Ils arrivaient sur le pont arrière. C’est à ce moment-là qu’il aperçut Lena.

Elle était toute seule, affalée dans une chaise longue, un verre à la main, un magazine sur les genoux, vêtue d’un ensemble pantalon-chemisier vert bouteille de chez Givenchy. En voyant Socrate tenant deux filles nues par le bras, suivi d’une troisième aussi nue que les deux autres, son maxillaire inférieur sembla se décrocher. Interdit, Socrate stoppa net. Au prix d’un énorme effort, il se ressaisit et lança aux filles d’une voix joviale, familière :

« C’est Helena, ma femme. Elle sera ravie de vous connaître. »
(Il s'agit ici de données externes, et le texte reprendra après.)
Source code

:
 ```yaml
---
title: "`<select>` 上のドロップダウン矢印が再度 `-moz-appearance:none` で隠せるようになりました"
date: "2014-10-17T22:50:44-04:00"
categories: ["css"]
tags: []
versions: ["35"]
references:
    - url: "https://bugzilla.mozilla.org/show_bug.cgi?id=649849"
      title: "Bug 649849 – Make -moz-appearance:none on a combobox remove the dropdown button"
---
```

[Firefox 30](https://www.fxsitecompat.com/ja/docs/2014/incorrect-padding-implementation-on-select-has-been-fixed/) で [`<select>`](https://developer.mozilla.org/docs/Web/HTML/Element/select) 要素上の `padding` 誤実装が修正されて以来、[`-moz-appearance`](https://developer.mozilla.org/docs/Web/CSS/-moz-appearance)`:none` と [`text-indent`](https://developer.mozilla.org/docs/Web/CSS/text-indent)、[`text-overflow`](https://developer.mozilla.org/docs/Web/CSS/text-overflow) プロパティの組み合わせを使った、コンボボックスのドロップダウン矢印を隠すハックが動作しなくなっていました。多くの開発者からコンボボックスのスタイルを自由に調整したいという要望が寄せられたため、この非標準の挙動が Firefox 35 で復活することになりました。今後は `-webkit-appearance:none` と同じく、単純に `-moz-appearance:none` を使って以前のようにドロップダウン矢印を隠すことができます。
Lena fit un véritable bond. Sa mâchoire claqua avec la force d’un ressort. Elle essaya de reprendre son souffle, trop bouleversée pour articuler quoi que ce soit. Navré, conciliant, Socrate, bras ouverts, fit deux pas vers elle :

« Lena… C’est un malentendu…

— Ne m’approche pas !… hurla-t-elle soudain… Demain… Demain !… Mon avocat !… »

Elle fit un crochet et se mit à courir, les bras tendus en avant, comme une aveugle.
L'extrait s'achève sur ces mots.